V2EX = way to explore

V2EX 是一个关于分享和探索的地方

现在注册

已注册用户请登录

这是一个创建于 1647 天前的主题，其中的信息可能已经有所发展或是发生改变。

受此贴启发，除鲲鹏 920 外的数据也来自此贴: https://v2ex.com/t/733777

成绩对比选的是基于 Numpy 的数值计算（ Neon SIMD 加速），测试脚本为：

https://gist.github.com/markus-beuckelmann/8bc25531b11158431a5b09a45abd6276

废话不多说，上成绩：

项目	M1	鲲鹏 920-12 核	鲲鹏 920-24 核	Core i9
4096x4096 矩阵乘法	0.53 s	1.48 s	0.76 s	0.45 s
524288 向量点积	0.25 ms	0.49 ms	0.48 ms	0.05 ms
2048x1024 SVD	0.59 s	1.10 s	0.93 s	0.32 s
2048x2048 Cholesky 分解	0.08 s	0.14 s	0.13 s	0.08 s
2048x2048 特征分解	4.74 s	8.36 s	7.66 s	3.53 s

结论：

由于是调用的底层加速库，Numpy 在数值计算方面可以有效使用多核进行运算。大体上看，哪怕是 24 核鲲鹏 920 的数值计算性能也比 M1 慢一半左右，向量乘法和 SVD 几乎慢一倍。
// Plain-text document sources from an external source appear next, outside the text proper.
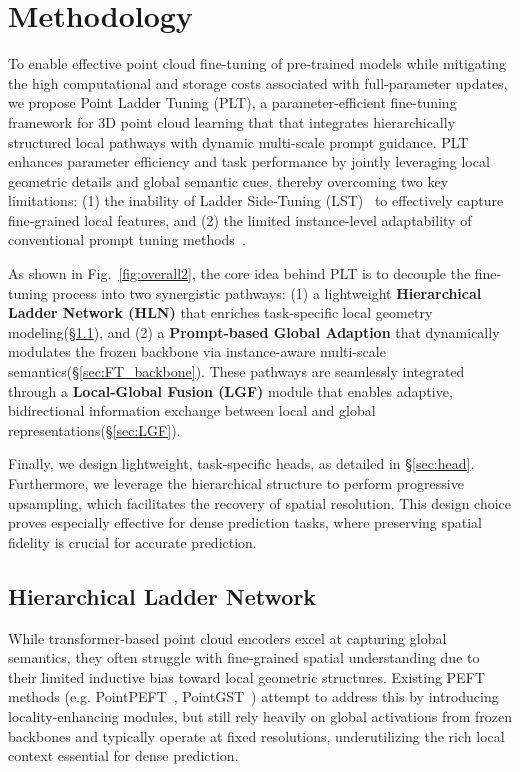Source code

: 


\section{Methodology}
\label{sec:methodology}

To enable effective point cloud fine-tuning of pre-trained models while mitigating the high computational and storage costs associated with full-parameter updates, we propose Point Ladder Tuning (PLT), a parameter-efficient fine-tuning framework for 3D point cloud learning that that integrates hierarchically structured local pathways with dynamic multi-scale prompt guidance. PLT enhances parameter efficiency and task performance by jointly leveraging local geometric details and global semantic cues, thereby overcoming two key limitations: (1) the inability of Ladder Side-Tuning (LST)~\cite{sung2022lst} to effectively capture fine-grained local features, and (2) the limited instance-level adaptability of conventional prompt tuning methods~\cite{li2021prefix}.

As shown in Fig.~\ref{fig:overall2}, the core idea behind PLT is to decouple the fine-tuning process into two synergistic pathways: (1) a lightweight \textbf{Hierarchical Ladder Network (HLN)} that enriches task-specific local geometry modeling(\S\ref{sec:HLN}), and (2) a \textbf{Prompt-based Global Adaption} that dynamically modulates the frozen backbone via instance-aware multi-scale semantics(\S\ref{sec:FT_backbone}). These pathways are seamlessly integrated through a \textbf{Local-Global Fusion (LGF)} module that enables adaptive, bidirectional information exchange between local and global representations(\S\ref{sec:LGF}).

Finally, we design lightweight, task-specific heads, as detailed in \S\ref{sec:head}. Furthermore, we leverage the hierarchical structure to perform progressive upsampling, which facilitates the recovery of spatial resolution. This design choice proves especially effective for dense prediction tasks, where preserving spatial fidelity is crucial for accurate prediction.

\subsection{Hierarchical Ladder Network}
\label{sec:HLN}

While transformer-based point cloud encoders excel at capturing global semantics, they often struggle with fine-grained spatial understanding due to their limited inductive bias toward local geometric structures. Existing PEFT methods (e.g. PointPEFT~\cite{tang2024point}, PointGST~\cite{liang2024parameter}) attempt to address this by introducing locality-enhancing modules, but still rely heavily on global activations from frozen backbones and typically operate at fixed resolutions, underutilizing the rich local context essential for dense prediction.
Core i9 是原帖网友 @pb941129 基于 16 寸 MBP i9 所得，由于数值计算是英特尔的传统强项，外加在 MKL 底层的加持下，各项方面性能均领先 M1 (原帖网友 @YUX 所测).

备注：

1 鲲鹏 920 是在华为云上测试的。

2 除 Core i9 外，Numpy 安装统一用的是 Miniforge，加速库配置为：

blas_info:
libraries = ['cblas', 'blas', 'cblas', 'blas']
library_dirs = ['/root/miniforge3/lib']
include_dirs = ['/root/miniforge3/include']
language = c
define_macros = [('HAVE_CBLAS', None)]

blas_opt_info:
define_macros = [('NO_ATLAS_INFO', 1), ('HAVE_CBLAS', None)]
libraries = ['cblas', 'blas', 'cblas', 'blas']
library_dirs = ['/root/miniforge3/lib']
include_dirs = ['/root/miniforge3/include']
language = c

lapack_info:
libraries = ['lapack', 'blas', 'lapack', 'blas']
library_dirs = ['/root/miniforge3/lib']
language = f77

lapack_opt_info:
libraries = ['lapack', 'blas', 'lapack', 'blas', 'cblas', 'blas', 'cblas', 'blas']
library_dirs = ['/root/miniforge3/lib']
language = c
define_macros = [('NO_ATLAS_INFO', 1), ('HAVE_CBLAS', None)]
include_dirs = ['/root/miniforge3/include']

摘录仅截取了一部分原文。